(MATERIAL PROVIDED)
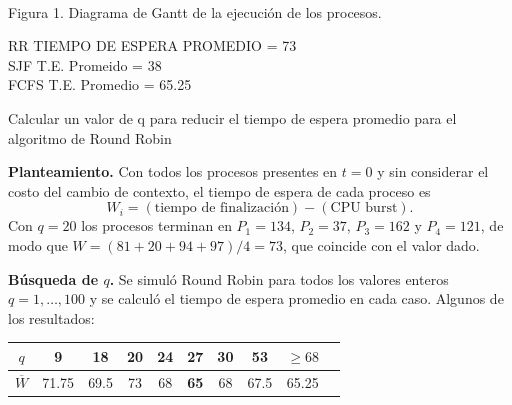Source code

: \documentclass[a4paper, 11pt]{article}
\newcommand{\Aspace}{0.2cm}
\begin{document}
\begin{enumerate}
\begin{center}
\\[2pt] {\footnotesize\color{black} Figura 1. Diagrama de Gantt de la ejecución de los procesos.}
\end{center}
    RR TIEMPO DE ESPERA PROMEDIO = 73 \\
    SJF T.E. Promeido = 38 \\
    FCFS T.E. Promedio = 65.25
        \vspace{\Aspace} \par
        Calcular un valor de q  para reducir el tiempo de espera promedio para el algoritmo de Round Robin
        \par { \color{azul} 
        \textbf{Planteamiento.} Con todos los procesos presentes en $t=0$ y sin considerar el costo del cambio de contexto, el tiempo de espera de cada proceso es
        \[ W_i = (\text{tiempo de finalización}) - (\text{CPU burst}). \]
        Con $q=20$ los procesos terminan en $P_1=134$, $P_2=37$, $P_3=162$ y $P_4=121$, de modo que $W = (81+20+94+97)/4 = 73$, que coincide con el valor dado.

        \textbf{Búsqueda de $q$.} Se simuló Round Robin para todos los valores enteros $q=1,\dots,100$ y se calculó el tiempo de espera promedio en cada caso. Algunos de los resultados:

        \begin{center}
        \begin{tabular}{|c|c|c|c|c|c|c|c|c|c|}
            \hline
            $q$ & 9 & 18 & 20 & 24 & \textbf{27} & 30 & 53 & $\ge 68$ \\
            \hline
            $\overline{W}$ & 71.75 & 69.5 & 73 & 68 & \textbf{65} & 68 & 67.5 & 65.25 \\
            \hline
        \end{tabular}
        \end{center}

}
\end{enumerate}
\end{document}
(End MATERIAL PROVIDED)
Find each line above that contains "textbf", and copy those lines.

        \textbf{Planteamiento.} Con todos los procesos presentes en $t=0$ y sin considerar el costo del cambio de contexto, el tiempo de espera de cada proceso es
        \textbf{Búsqueda de $q$.} Se simuló Round Robin para todos los valores enteros $q=1,\dots,100$ y se calculó el tiempo de espera promedio en cada caso. Algunos de los resultados:
            $q$ & 9 & 18 & 20 & 24 & \textbf{27} & 30 & 53 & $\ge 68$ \\
            $\overline{W}$ & 71.75 & 69.5 & 73 & 68 & \textbf{65} & 68 & 67.5 & 65.25 \\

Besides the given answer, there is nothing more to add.